DBRS Ratings GmbH (DBRS Morningstar) confirmed Instituto de Crédito Oficial’s (ICO or the Bank) ratings, including the Long-Term Issuer Rating at “A” and the Short-Term Issuer Rating at R-1 (low). All ratings have a Stable trend. ICO’s Support Assessment remains SA1. See a full list of ratings at the end of this press release.
KEY RATING CONSIDERATIONS
The confirmation of ICO’s Long-Term Issuer Rating at “A”, Stable trend follows DBRS Morningstar’s confirmation of the Kingdom of Spain’s Long-Term Foreign and Local Currency rating at “A” with a Stable trend on September 2, 2022. ICO’s ratings reflect its statutory ownership and the full guarantee of its liabilities by the Kingdom of Spain as stated in its by-laws under the Royal Decree Act 706/1999. As a result, DBRS Morningstar’s support assessment for ICO is SA1 and ICO’s Issuer Ratings and trend are equalised with the Long-Term and Short-Term Foreign and Local Currency ratings of the Kingdom of Spain and will move in line with the rating of the Spanish sovereign.
An upgrade on the Kingdom of Spain´s ratings would be reflected in ICO´s ratings. Similarly, a downgrade of the Kingdom of Spain´s ratings would lead to a downgrade of ICO´s ratings. The Long-Term and the Short-Term trends move in line with the trend of the Kingdom of Spain.
ICO is a credit institution by law and is considered to be a State Finance Agency of Spain.
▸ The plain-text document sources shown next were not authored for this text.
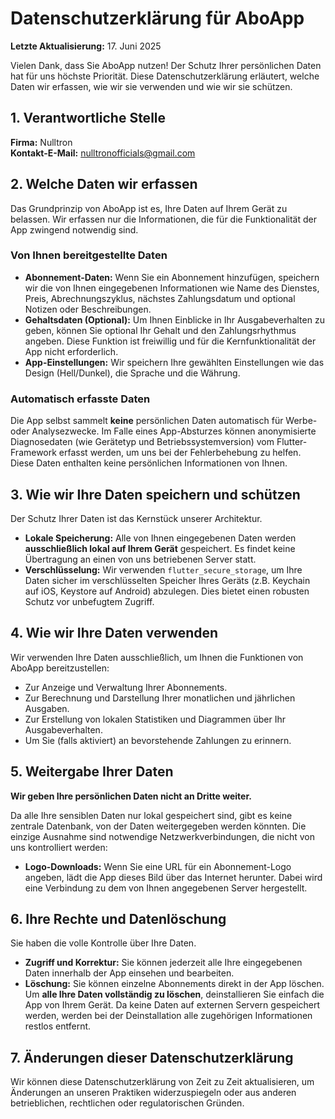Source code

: # Datenschutzerklärung für AboApp

**Letzte Aktualisierung:** 17. Juni 2025

Vielen Dank, dass Sie AboApp nutzen! Der Schutz Ihrer persönlichen Daten hat für uns höchste Priorität. Diese Datenschutzerklärung erläutert, welche Daten wir erfassen, wie wir sie verwenden und wie wir sie schützen.

## 1. Verantwortliche Stelle

**Firma:** Nulltron  
**Kontakt-E-Mail:** nulltronofficials@gmail.com

## 2. Welche Daten wir erfassen

Das Grundprinzip von AboApp ist es, Ihre Daten auf Ihrem Gerät zu belassen. Wir erfassen nur die Informationen, die für die Funktionalität der App zwingend notwendig sind.

### Von Ihnen bereitgestellte Daten

* **Abonnement-Daten:** Wenn Sie ein Abonnement hinzufügen, speichern wir die von Ihnen eingegebenen Informationen wie Name des Dienstes, Preis, Abrechnungszyklus, nächstes Zahlungsdatum und optional Notizen oder Beschreibungen.
* **Gehaltsdaten (Optional):** Um Ihnen Einblicke in Ihr Ausgabeverhalten zu geben, können Sie optional Ihr Gehalt und den Zahlungsrhythmus angeben. Diese Funktion ist freiwillig und für die Kernfunktionalität der App nicht erforderlich.
* **App-Einstellungen:** Wir speichern Ihre gewählten Einstellungen wie das Design (Hell/Dunkel), die Sprache und die Währung.

### Automatisch erfasste Daten

Die App selbst sammelt **keine** persönlichen Daten automatisch für Werbe- oder Analysezwecke. Im Falle eines App-Absturzes können anonymisierte Diagnosedaten (wie Gerätetyp und Betriebssystemversion) vom Flutter-Framework erfasst werden, um uns bei der Fehlerbehebung zu helfen. Diese Daten enthalten keine persönlichen Informationen von Ihnen.

## 3. Wie wir Ihre Daten speichern und schützen

Der Schutz Ihrer Daten ist das Kernstück unserer Architektur.

* **Lokale Speicherung:** Alle von Ihnen eingegebenen Daten werden **ausschließlich lokal auf Ihrem Gerät** gespeichert. Es findet keine Übertragung an einen von uns betriebenen Server statt.
* **Verschlüsselung:** Wir verwenden `flutter_secure_storage`, um Ihre Daten sicher im verschlüsselten Speicher Ihres Geräts (z.B. Keychain auf iOS, Keystore auf Android) abzulegen. Dies bietet einen robusten Schutz vor unbefugtem Zugriff.

## 4. Wie wir Ihre Daten verwenden

Wir verwenden Ihre Daten ausschließlich, um Ihnen die Funktionen von AboApp bereitzustellen:

* Zur Anzeige und Verwaltung Ihrer Abonnements.
* Zur Berechnung und Darstellung Ihrer monatlichen und jährlichen Ausgaben.
* Zur Erstellung von lokalen Statistiken und Diagrammen über Ihr Ausgabeverhalten.
* Um Sie (falls aktiviert) an bevorstehende Zahlungen zu erinnern.

## 5. Weitergabe Ihrer Daten

**Wir geben Ihre persönlichen Daten nicht an Dritte weiter.**

Da alle Ihre sensiblen Daten nur lokal gespeichert sind, gibt es keine zentrale Datenbank, von der Daten weitergegeben werden könnten. Die einzige Ausnahme sind notwendige Netzwerkverbindungen, die nicht von uns kontrolliert werden:

* **Logo-Downloads:** Wenn Sie eine URL für ein Abonnement-Logo angeben, lädt die App dieses Bild über das Internet herunter. Dabei wird eine Verbindung zu dem von Ihnen angegebenen Server hergestellt.

## 6. Ihre Rechte und Datenlöschung

Sie haben die volle Kontrolle über Ihre Daten.

* **Zugriff und Korrektur:** Sie können jederzeit alle Ihre eingegebenen Daten innerhalb der App einsehen und bearbeiten.
* **Löschung:** Sie können einzelne Abonnements direkt in der App löschen. Um **alle Ihre Daten vollständig zu löschen**, deinstallieren Sie einfach die App von Ihrem Gerät. Da keine Daten auf externen Servern gespeichert werden, werden bei der Deinstallation alle zugehörigen Informationen restlos entfernt.

## 7. Änderungen dieser Datenschutzerklärung

Wir können diese Datenschutzerklärung von Zeit zu Zeit aktualisieren, um Änderungen an unseren Praktiken widerzuspiegeln oder aus anderen betrieblichen, rechtlichen oder regulatorischen Gründen.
As a public specialized lending institution and the state’s financial agency, ICO enjoys a unique and dominant franchise in Spain which contributes to support its current ratings. However, ICO also has a limited business scope, constrained by its business model and its high dependence on the Spanish Government.
The operating environment in Spain suffered a significant deterioration during the coronavirus (COVID-19) pandemic. As a result, the Spanish government approved a scheme of up to EUR 100 billion for SMEs and Corporates (liquidity program) in 2020. This scheme is managed by ICO but the guarantees are provided by the Spanish government; consequently, ICO does not bear the credit risk related to these guarantees. In addition, the Spanish government also approved an additional guarantee loan scheme of up to EUR 40 billion (investment program) to provide funding sources to new investment projects (Real Decreto-ley 25/2020, de 3 de julio). As with the other program, the investment program is managed by ICO, but the guarantees are provided by the Spanish Government. Lastly, in 2022, due to Russia’s invasion of Ukraine, the Spanish government also put in place a EUR 10 billion state guarantee loan scheme which is managed by ICO.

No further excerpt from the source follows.